There is a lot of snow in Sapporo and in the whole Nothern island of Hokkaido. Snow is beautiful. But for many people it can be a problem in everyday life. The internet and new digital tools could help people to become actively involved in the solution of this problem.
Nowadays everybody can be a sensor. This means that everyone can provide important data to solve various city problems, like the snow cleaning problem in Sapporo. The workshop „Social impacts“ brought together project makers and developers: Andreas Schneider (Insitute for Information Design Japan), Norifumu Ogawa (Hakkate Geiger), Sean Bonner* (Safecast) and moderator Krystian Woznicki (berlinergazette.de).
A starting point for this workshop group was their individual response to the Fukushima Daiichi nuclear disaster. Many people in Japan were uncertain of the radiation data that was provided by official government bodies or the involved company Tepco. Thus many people were either collecting or researching their own data. Norifumi Ogawa tried to make this data accessible to the public. He developed a map that was relying on crowd sourced data: The Hakkate Geiger. Sean Bonner had a similar idea and developed Safecast. Also Andreas Schneiderdeveloped a radiation map with collectively gathered radiation data.
Since radiation is not a local issue in Sapporo, the „Social impacts“ workshop members tried to apply their methodology to the snow problem in Sapporo and developed in the two days of the Networking Lounge the „Sapporo Snow Project“ which is based on the same idea of crowdsourcing and mapping.

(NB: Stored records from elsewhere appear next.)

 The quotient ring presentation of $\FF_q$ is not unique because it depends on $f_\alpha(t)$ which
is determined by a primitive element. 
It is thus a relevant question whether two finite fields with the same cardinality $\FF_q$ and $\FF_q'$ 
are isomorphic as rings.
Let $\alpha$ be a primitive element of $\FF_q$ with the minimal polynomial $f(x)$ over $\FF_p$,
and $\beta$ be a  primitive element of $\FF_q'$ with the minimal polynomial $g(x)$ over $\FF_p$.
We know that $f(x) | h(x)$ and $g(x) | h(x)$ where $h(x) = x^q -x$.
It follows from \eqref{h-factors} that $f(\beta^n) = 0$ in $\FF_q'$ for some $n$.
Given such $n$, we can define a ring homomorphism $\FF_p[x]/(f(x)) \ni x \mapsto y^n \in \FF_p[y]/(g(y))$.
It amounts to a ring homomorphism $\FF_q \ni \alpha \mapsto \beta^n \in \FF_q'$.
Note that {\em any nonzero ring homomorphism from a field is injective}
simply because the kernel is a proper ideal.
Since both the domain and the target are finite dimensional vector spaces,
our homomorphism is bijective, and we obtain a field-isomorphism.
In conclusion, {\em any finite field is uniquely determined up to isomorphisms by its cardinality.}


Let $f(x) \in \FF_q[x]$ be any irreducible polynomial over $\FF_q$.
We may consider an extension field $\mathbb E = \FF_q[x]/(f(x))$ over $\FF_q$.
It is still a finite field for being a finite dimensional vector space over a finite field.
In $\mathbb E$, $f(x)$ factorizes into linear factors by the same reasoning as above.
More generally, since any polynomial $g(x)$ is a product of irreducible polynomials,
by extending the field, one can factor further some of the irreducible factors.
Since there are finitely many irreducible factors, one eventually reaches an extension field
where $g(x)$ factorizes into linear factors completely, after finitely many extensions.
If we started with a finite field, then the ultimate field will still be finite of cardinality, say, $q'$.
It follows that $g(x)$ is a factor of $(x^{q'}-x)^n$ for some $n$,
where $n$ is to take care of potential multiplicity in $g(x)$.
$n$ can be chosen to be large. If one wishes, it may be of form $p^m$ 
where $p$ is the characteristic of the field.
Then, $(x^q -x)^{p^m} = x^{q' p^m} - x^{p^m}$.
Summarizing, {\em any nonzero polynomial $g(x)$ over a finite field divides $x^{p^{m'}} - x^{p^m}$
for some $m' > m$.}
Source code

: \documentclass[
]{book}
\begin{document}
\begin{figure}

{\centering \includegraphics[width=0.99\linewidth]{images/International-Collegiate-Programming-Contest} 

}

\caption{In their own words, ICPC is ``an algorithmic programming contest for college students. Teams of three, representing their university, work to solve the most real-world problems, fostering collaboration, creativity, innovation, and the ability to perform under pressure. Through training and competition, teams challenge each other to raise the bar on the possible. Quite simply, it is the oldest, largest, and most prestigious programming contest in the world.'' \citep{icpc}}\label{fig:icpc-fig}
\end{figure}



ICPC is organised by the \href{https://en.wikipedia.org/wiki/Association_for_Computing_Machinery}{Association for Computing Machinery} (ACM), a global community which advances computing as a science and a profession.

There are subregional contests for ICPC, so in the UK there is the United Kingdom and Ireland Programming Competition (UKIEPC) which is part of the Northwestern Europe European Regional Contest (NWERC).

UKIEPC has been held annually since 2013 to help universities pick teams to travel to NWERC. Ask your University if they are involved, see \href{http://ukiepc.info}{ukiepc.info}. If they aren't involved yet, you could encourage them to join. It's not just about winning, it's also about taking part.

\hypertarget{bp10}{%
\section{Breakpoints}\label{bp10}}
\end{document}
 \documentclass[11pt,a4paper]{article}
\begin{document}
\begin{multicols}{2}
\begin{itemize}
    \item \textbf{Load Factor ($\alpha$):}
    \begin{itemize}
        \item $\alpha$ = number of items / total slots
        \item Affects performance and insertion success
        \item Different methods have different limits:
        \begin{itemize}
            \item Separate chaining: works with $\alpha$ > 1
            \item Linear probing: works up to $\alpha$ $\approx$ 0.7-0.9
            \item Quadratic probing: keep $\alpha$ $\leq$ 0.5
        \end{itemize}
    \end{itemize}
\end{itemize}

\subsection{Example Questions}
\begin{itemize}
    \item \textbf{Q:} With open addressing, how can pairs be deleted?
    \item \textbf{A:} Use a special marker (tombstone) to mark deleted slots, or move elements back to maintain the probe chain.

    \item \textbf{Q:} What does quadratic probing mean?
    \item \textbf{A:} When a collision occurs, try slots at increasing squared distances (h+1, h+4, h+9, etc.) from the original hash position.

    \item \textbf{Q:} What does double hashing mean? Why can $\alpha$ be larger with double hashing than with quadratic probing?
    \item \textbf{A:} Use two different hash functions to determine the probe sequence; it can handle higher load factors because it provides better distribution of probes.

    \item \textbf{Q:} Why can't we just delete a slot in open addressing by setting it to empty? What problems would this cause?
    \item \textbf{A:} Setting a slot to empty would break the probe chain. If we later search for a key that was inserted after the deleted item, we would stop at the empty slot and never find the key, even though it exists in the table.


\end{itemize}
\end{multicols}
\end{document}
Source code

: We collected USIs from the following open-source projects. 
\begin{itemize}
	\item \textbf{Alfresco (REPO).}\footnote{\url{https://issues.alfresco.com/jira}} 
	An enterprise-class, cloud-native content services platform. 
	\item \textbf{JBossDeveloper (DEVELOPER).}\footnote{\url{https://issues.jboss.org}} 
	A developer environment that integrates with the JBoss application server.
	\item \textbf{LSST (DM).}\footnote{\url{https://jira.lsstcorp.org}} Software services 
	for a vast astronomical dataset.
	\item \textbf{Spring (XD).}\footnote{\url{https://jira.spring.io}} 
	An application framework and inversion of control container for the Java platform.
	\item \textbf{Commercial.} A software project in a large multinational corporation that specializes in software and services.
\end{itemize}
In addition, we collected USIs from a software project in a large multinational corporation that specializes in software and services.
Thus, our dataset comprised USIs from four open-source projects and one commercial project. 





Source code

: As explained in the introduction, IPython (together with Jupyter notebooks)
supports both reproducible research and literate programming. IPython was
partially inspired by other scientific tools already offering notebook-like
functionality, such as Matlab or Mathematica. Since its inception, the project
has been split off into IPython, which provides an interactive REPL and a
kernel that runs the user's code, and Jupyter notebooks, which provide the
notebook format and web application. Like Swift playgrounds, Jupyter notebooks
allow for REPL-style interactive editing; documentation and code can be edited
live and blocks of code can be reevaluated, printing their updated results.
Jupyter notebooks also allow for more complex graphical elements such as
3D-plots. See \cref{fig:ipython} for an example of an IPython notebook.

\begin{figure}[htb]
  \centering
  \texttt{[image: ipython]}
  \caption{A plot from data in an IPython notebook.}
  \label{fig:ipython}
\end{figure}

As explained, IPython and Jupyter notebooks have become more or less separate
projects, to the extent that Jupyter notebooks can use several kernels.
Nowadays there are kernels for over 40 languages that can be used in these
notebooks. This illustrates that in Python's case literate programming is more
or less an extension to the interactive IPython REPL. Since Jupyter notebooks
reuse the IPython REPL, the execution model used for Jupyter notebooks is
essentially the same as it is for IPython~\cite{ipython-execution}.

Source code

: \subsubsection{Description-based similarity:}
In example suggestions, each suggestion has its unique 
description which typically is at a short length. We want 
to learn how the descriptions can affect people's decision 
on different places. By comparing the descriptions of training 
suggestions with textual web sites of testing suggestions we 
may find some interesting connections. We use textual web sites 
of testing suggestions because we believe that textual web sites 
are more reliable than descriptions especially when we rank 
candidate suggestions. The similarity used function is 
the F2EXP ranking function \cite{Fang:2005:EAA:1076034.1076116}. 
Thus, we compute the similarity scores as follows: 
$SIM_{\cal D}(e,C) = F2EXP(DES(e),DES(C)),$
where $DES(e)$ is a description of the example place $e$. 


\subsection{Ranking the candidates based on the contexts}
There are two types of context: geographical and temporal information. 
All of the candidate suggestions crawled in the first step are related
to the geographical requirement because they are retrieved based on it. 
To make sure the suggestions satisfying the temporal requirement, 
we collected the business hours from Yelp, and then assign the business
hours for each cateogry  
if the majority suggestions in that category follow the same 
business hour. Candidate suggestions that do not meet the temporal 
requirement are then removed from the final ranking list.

The starting point was the question how the local city government can provide a better service of snow removal. After all many citizens think, that the system is not efficient enough. The key idea is, that the citizens become directly involved solving the problem. If all citizens were to become sensors they could submit detailed information about the amount, character and precise location of snow that needs to be cleared. This is a push and pull model. With the help of a mobile App citizens can ask city officers to clear the snow. At the same time city officials can ask citizens to submit information about specific regions.
The workshop team discussed with some of the local delegates directly about the current system of snow removal and presented their idea. Both sides engaged in a discussion about the idea. So this project is to be continued…
The workshop track “The Art of Tomorrow“ focused on art and the new role of artists and consumers. The participants of this workshop track were (local) artists, researchers, educators and curators including Kyoko Tachibana, Junichi Oguro, Tomohiro Okada, Keiko Miura, Satoshi Hata, Mami Odai and SMAL-founder Mitsuhiro Takemura as moderator.
The guiding principal for the discussion was the credo of the german artist Joseph Beuys „Everybody can be an artist“. This idea seems to gain new momentum in the digital age. Thereby the role of art as a critical social practise is being redefined: by involving people tradionally considered non-artists, it renders visible problems and provides conceptual tools for their solution. Leaving behind elitism, art nowadays can have a deeper impact in society and in local communities. The workshop tried to deal with the situation of artists in Japan, the changing role of art and the local context of Sapporo. Also in this workshop the discussion had a pragmatic agenda: In 2014 the city of Sapporo is hosting an International Art Festival which serves as a platform to experiment with this new role of art.
So it may be true: Everybody can be an artist – but who can make a living of it? In Japan the place of the artist is very fragile. Keiko Miura from the Sapporo University of Education was giving a vivid example: „Today we see less students loudly pronouncing their interests in art. We see more students speaking of design. They say they want to be designers or creative directors. In the early 2000s there were many students with interests in fine art or installation art. This I think has a lot to do with the dooming economy. It seems apparent that design contributes to society. With the increased use of social media, art seems to be less visible. As an educator, I feel strongly that there’s an increasing need for education about self-management, how artists can survive economically.”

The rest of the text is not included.